Written by on September 7, 2004

The Office of Federal Housing Enterprise Oversight (OFHEO) released its quarterly House Price Index last week and said the 9.36 percent jump in property values from second quarter 2003 to second quarter 2004 was the largest one-year increase ever. For the quarter, prices were up 2.21 percent, an annualized rate of 8.83 percent.

The quarterly appreciation is more than 50 percent faster than the upward revised 1.45 percent increase in the first quarter of 2004. Over the past four quarters, house price rises far exceeded gains in the prices of non-housing goods and services incorporated into the Consumer Price Index. House prices rose 9.36 percent, while the price of other goods and services rose 3.03 percent, OFHEO said.

The states gaining the most in the quarter were Nevada, Hawaii, California and Rhode Island, while the smallest increases were seen in Utah, Texas and Indiana.
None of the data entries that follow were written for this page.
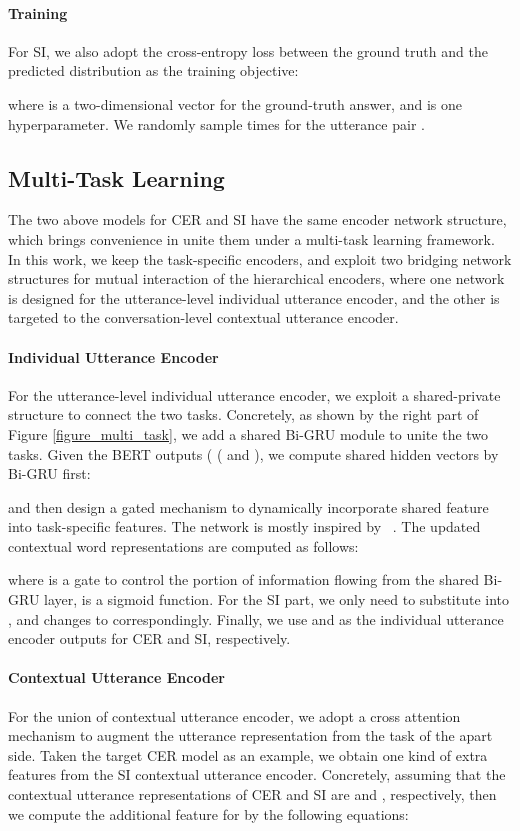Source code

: \documentclass{article}
\def\newcite#1{\citeauthor{#1}~\shortcite{#1}}
\begin{document}
\begin{CJK}{UTF8}{gbsn}
\paragraph{Training}
For SI, we also adopt the cross-entropy loss between the ground truth and the predicted distribution as the training objective:

where  is a two-dimensional vector for the ground-truth answer, and  is one hyperparameter. We randomly sample  times for the utterance pair .

\subsection{Multi-Task Learning}
The two above models for CER and SI have the same encoder network structure,
which brings convenience in unite them under a multi-task learning framework.
In this work, we keep the task-specific encoders, and exploit two bridging network structures for mutual interaction of the hierarchical encoders,
where one network is designed for the utterance-level individual utterance encoder,
and the other is targeted to the conversation-level contextual  utterance  encoder.



\paragraph{Individual Utterance Encoder} 
For the utterance-level individual utterance encoder, we exploit a shared-private structure to connect the two tasks.
Concretely, as shown by the right part of Figure \ref{figure_multi_task},
we add a shared Bi-GRU module to unite the two tasks.
Given the BERT outputs  ( ( and ),
we compute shared hidden vectors by Bi-GRU first:

and then design a gated mechanism to dynamically incorporate shared feature  into task-specific features.
The network is mostly inspired by \newcite{wu2019different}.
The updated contextual word representations are computed as follows:

where  is a gate to control the portion of information flowing from the  shared Bi-GRU layer,  is a sigmoid function.
For the SI part, we only need to substitute  into ,
and  changes to  correspondingly.
Finally, we use   and  as the individual utterance encoder outputs for CER and SI, respectively. 






\paragraph{Contextual  Utterance  Encoder}
For the  union of contextual  utterance  encoder,
we adopt a cross attention mechanism to augment the utterance representation from the task of the apart side.
Taken the target CER model as an example,
we obtain one kind of extra features from the SI contextual utterance encoder. 
Concretely, assuming that the contextual utterance representations of  CER and SI 
are  and , respectively,
then we compute the additional feature for  by the following equations:


\end{CJK}
\end{document}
Unlike in previous quarters, no state saw negative growth. Most northeastern seaboard states, from Virginia upward, experienced double-digit year-over-year appreciation, with only Massachusetts at 9.79 percent the exception.

The top 10 designated Metropolitan Statistical Areas (MSAs) for price appreciation were Las Vegas, Riverside-San Bernardino, CA, Fresno, CA, Fort Pierce-Port St. Lucie, FL, Orange County, CA, Los Angeles-Long Beach, Ventura, CA, Bakersfield, CA, San Diego, and Reno, NV. The bottom five were Boulder-Longmont, CO, Provo-Orem, UT, Lafayette, IN, Elkhart-Goshen, IN and Austin-San Marcos, TX.
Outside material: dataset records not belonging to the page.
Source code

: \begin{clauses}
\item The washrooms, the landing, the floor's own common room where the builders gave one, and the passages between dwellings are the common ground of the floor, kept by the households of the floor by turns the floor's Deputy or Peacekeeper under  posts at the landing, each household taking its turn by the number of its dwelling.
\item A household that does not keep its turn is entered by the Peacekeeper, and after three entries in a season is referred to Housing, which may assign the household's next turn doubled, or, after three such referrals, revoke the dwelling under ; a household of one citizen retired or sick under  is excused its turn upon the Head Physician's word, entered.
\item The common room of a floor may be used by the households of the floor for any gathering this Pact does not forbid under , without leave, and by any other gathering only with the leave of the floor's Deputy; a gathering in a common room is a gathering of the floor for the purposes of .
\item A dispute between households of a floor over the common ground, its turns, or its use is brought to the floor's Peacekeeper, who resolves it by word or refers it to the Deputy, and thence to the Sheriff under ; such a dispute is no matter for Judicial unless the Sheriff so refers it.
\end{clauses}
Rural areas - those outside MSAs - saw house prices grow less quickly than those in MSAs, but still faster than other consumer goods and services.
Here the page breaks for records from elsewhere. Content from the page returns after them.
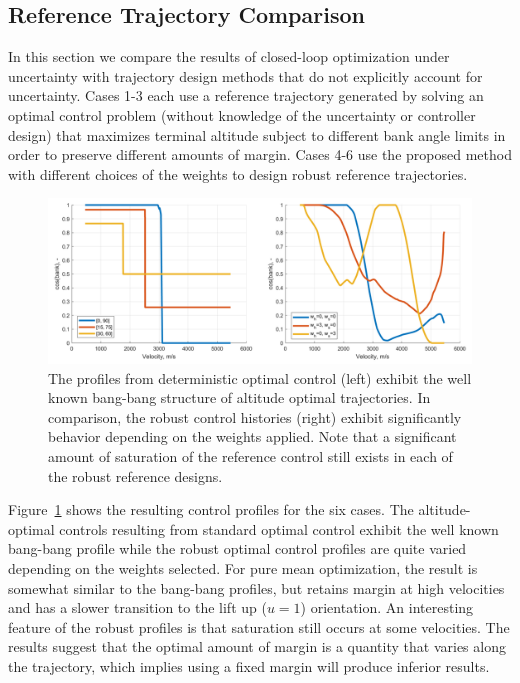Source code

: \documentclass[journal ]{new-aiaa}
\begin{document}
\subsection*{Reference Trajectory Comparison}
In this section we compare the results of closed-loop optimization under uncertainty with trajectory design methods that do not explicitly account for uncertainty. Cases 1-3 each use a reference trajectory generated by solving an optimal control problem (without knowledge of the uncertainty or controller design) that maximizes terminal altitude subject to different bank angle limits in order to preserve different amounts of margin. Cases 4-6 use the proposed method with different choices of the weights to design robust reference trajectories.
\begin{figure}[h!]
	\centering
	\includegraphics[width=1\textwidth]{ddp/comparison_controls}
	\caption{The profiles from deterministic optimal control (left) exhibit the well known bang-bang structure of altitude optimal trajectories. In comparison, the robust control histories (right) exhibit significantly behavior depending on the weights applied. Note that a significant amount of saturation of the reference control still exists in each of the robust reference designs.}
	\label{fig_control_comparison}
\end{figure}
Figure~\ref{fig_control_comparison} shows the resulting control profiles for the six cases. The altitude-optimal controls resulting from standard optimal control exhibit the well known bang-bang profile while the robust optimal control profiles are quite varied depending on the weights selected. For pure mean optimization, the result is somewhat similar to the bang-bang profiles, but retains margin at high velocities and has a slower transition to the lift up ($u=1$) orientation. An interesting feature of the robust profiles is that saturation still occurs at some velocities. The results suggest that the optimal amount of margin is a quantity that varies along the trajectory, which implies using a fixed margin will produce inferior results.
\end{document}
OFHEO's index is culled from data obtained from mortgages securitized by Fannie Mae and Freddie Mac, two of the entities OFHEO regulates.

"House prices may become increasingly vulnerable to potential sustained higher interest rates in the future, but that has not happened so far," said OFHEO Chief Economist Patrick Lawler. "Second quarter data do not fully reflect increases in borrowing costs in the spring of this year because of the timing lag between sales agreements or appraisals, and mortgage closings. Since then, mortgage rates have eased, however, and the prospects of substantial increases in the near future appear to have declined," Lawler said.